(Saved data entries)
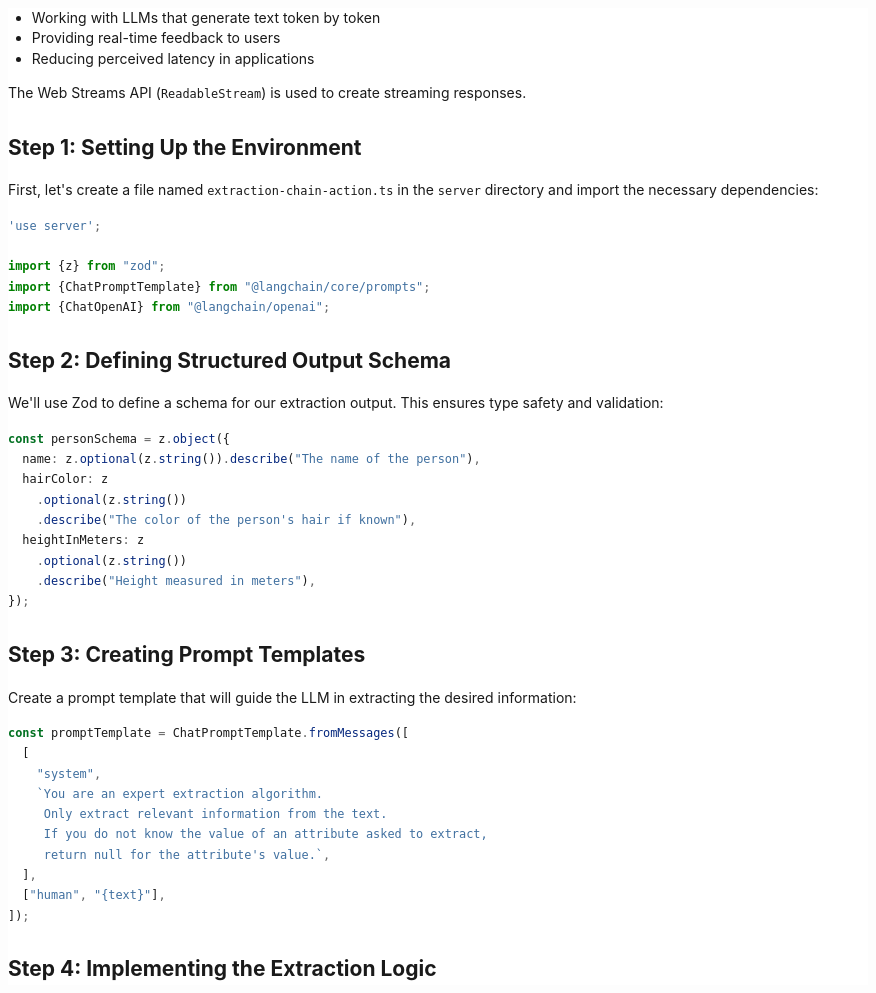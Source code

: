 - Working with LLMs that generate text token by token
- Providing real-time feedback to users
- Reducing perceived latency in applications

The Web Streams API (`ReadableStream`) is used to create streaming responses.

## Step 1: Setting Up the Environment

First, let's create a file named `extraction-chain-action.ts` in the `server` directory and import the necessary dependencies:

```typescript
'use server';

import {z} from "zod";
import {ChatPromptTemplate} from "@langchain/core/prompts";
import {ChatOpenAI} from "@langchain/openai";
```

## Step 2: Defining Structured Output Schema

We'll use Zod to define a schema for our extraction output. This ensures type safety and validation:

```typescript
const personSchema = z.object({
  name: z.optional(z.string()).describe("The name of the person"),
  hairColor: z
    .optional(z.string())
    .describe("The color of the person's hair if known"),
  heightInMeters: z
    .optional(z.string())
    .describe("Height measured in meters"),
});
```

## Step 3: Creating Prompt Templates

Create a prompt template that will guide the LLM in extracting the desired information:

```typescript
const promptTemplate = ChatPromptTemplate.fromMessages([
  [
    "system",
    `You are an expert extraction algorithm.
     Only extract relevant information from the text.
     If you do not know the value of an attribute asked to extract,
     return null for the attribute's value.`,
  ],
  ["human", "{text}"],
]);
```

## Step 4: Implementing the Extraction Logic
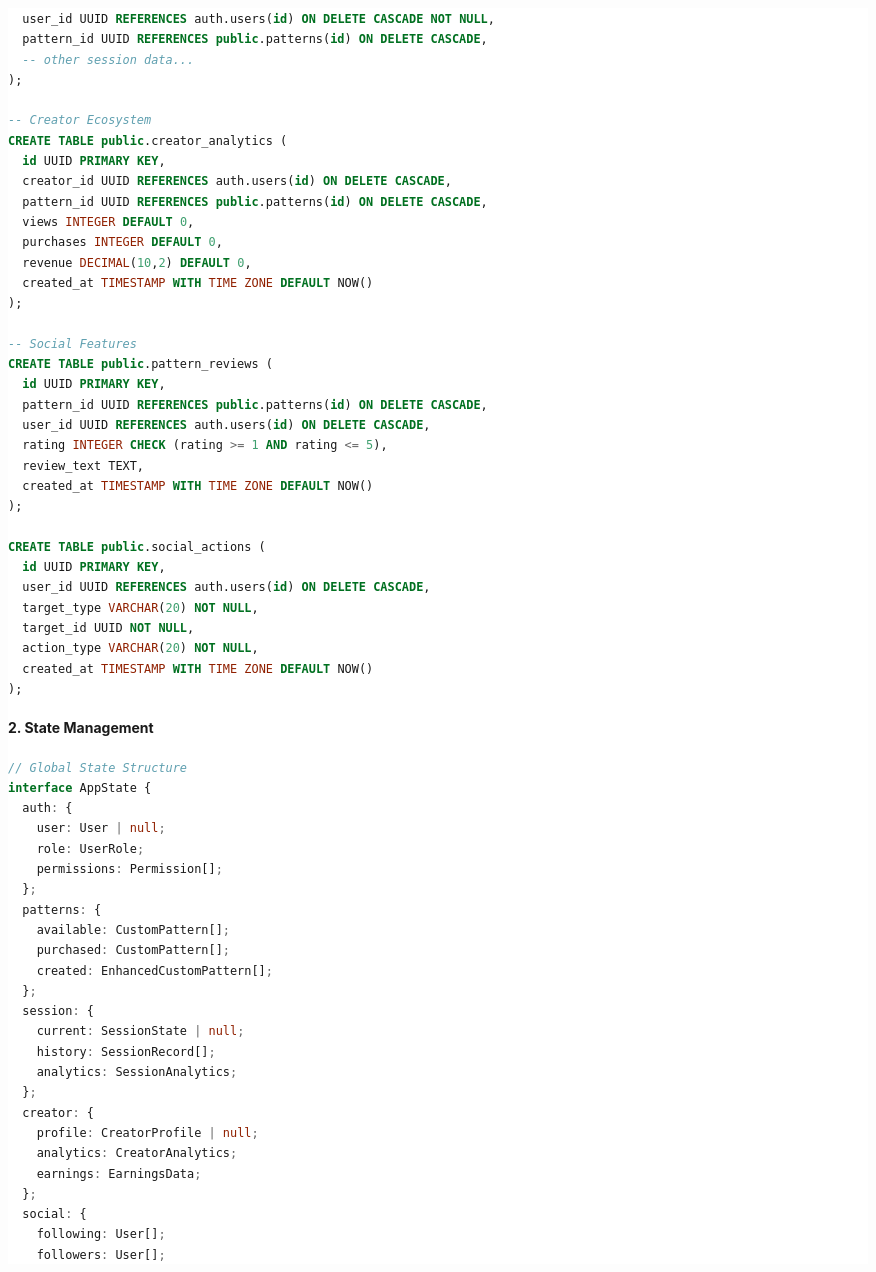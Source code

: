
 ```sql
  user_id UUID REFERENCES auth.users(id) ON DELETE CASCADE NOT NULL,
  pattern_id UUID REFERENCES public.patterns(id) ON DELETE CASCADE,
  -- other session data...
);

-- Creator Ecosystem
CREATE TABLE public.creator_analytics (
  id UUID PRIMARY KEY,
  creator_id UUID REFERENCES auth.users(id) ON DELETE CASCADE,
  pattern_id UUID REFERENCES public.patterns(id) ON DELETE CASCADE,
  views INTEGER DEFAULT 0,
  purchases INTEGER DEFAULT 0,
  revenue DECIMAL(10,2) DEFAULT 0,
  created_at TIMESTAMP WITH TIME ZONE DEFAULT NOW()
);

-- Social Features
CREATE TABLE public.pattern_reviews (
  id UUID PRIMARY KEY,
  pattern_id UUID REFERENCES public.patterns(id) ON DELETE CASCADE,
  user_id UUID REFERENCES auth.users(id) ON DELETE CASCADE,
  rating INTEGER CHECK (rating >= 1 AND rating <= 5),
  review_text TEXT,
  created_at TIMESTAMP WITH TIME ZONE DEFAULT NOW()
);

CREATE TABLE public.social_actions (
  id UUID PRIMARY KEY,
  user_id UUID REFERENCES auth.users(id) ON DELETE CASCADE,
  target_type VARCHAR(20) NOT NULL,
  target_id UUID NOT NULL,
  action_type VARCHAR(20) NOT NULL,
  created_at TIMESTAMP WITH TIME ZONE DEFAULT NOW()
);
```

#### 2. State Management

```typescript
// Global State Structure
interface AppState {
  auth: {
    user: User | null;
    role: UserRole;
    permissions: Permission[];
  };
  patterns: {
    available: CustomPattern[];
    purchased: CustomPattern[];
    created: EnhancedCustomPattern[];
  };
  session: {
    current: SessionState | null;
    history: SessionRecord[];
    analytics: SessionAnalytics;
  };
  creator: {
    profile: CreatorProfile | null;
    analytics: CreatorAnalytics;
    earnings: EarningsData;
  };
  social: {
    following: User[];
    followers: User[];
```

The task: State how many lines of the entries include the string "users", with nothing besides the number.

Answer area: 5